From the ground, an eagle’s nest is imposing – a nest can approach the size of a small car – but not particularly informative. Most of the action, after all, is on the top side of the nest, shielded from the ground.

That’s not the case, however, for a nest along the shore of Jordan Lake near Raleigh. Dr. Ted Simons, a North Carolina State University biology professor, mounted a camera above the nest that is feeding images to a web page. In addition to providing an informative view, the webcam is giving Simons, who is also part of the North Carolina Cooperative Fish and Wildlife Research Unit in the College of Agriculture and Life Sciences at N.C. State, experience with two things he wanted to explore: wireless video observation of wildlife and what Simons calls “citizen science.”

Simons said he first considered mounting a webcam above the nest when he took his ornithology class to Jordan Lake in the spring of 2010. When Simons pointed out the nest to his class, the discussion turned to whether area residents were aware that bald eagles were nesting in the area. Simons was aware of webcams above eagle nests in other parts of the country, and wondered whether a camera could be mounted on Jordan Lake, given the remote location and lack of power.
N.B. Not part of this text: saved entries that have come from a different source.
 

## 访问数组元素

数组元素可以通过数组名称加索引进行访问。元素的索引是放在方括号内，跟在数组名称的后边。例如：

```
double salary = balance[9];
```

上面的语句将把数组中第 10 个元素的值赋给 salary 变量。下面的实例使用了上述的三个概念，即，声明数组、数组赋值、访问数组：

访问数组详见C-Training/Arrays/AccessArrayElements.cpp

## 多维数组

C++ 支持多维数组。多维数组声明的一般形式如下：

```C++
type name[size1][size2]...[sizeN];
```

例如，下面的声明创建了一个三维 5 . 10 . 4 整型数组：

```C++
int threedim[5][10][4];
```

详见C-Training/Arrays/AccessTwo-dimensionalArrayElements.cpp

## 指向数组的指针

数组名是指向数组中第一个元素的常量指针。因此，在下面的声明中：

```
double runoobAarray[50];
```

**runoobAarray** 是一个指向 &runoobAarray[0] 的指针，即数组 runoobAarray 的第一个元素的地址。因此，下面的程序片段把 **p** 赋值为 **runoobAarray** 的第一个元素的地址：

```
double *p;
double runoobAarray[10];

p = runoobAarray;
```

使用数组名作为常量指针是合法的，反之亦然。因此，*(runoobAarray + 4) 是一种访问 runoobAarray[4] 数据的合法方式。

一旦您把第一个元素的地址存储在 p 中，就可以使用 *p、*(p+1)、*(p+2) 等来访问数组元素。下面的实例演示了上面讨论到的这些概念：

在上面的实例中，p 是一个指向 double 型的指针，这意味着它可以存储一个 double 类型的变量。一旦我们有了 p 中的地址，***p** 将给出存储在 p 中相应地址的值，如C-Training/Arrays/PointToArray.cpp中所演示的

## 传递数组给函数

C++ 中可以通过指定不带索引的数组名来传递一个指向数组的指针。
So Simons formed an eclectic collaboration that included a neighbor who is an engineer and likes to build gadgets, several computer science students and a former student who now owns a tree service business. The result is a webcam above the nest and a web page where the video stream produced by the camera is on view. The pictures the camera is broadcasting are online at http://www.basic.ncsu.edu/eaglecam. The web page also includes information about everyone who made the project a reality.
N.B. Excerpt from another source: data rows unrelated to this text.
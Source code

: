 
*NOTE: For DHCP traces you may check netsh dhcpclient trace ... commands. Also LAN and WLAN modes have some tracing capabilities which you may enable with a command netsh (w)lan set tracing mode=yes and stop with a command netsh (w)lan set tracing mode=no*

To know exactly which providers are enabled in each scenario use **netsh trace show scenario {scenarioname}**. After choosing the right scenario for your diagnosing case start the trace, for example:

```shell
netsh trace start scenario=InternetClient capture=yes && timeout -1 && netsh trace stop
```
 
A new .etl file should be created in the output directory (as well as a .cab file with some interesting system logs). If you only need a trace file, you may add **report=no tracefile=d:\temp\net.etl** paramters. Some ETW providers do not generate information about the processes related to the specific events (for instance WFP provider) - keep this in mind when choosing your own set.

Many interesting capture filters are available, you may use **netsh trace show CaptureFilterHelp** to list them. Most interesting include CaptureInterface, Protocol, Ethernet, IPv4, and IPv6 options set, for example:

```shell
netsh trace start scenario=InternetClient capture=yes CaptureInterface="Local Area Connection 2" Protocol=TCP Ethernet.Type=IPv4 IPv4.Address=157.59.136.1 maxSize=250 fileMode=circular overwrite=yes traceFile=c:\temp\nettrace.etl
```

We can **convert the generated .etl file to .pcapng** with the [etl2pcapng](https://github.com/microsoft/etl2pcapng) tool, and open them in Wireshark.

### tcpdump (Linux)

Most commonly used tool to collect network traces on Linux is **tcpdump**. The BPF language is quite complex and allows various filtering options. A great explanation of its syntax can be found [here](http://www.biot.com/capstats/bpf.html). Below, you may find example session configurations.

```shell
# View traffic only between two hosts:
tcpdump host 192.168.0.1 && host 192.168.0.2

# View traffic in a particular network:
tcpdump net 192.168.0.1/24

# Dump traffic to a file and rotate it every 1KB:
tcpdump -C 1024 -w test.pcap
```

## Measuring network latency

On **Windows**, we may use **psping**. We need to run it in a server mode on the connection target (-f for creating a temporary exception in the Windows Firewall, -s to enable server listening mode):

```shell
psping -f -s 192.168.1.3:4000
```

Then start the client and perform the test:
“We’re doing this both because we’d like more people in the Triangle to know that bald eagles have returned to this area, and populations have increased dramatically over the last 20 years or so and because we’re trying to adapt the technology of wireless video connected to the internet to allow us to do other types of monitoring that we use in our research,” Simons said.

The camera was mounted last October. Simons says the eagles arrived just before egg-laying in December. The first chick hatched Jan. 13, with the second emerging from its shell a few days later. Simons said the chicks will be in the nest for about three months.

picture of Ted Simons
Dr. Ted Simons checks the batteries that power the transmitter that sends eaglecam pictures across Jordan Lake.

Putting the eagle images online was something of an engineering feat. The camera feed travels by wire down the tree to a battery-powered transmitter, is sent wirelessly across the lake to a receiver housed in an accommodating lake resident’s garage, then travels via Digital Subscriber Line (DSL) to a server on the N.C. State campus.

By putting the camera online for the world to see, Simons has been able to experiment with citizen science, engaging anyone who wishes to become involved in observing the nest and recording what goes on there. The eagles also have a Facebook page developed by the U.S. Army Corps of Engineers. Jordan Lake is a Corps of Engineers lake. The Facebook page is at http://www.facebook.com/JordanLakeEagleCam?ref=ts&v=w.

“We’d like to study the information that we’re getting (from citizen observers), compare it to the recorded video and look at different ways of engaging people both through a citizen science project like this and also to evaluate the type of information that we’re collecting,” says Simons.

As of early February, the eaglecam web page had received more than 1.5 million visits from more than 50 countries.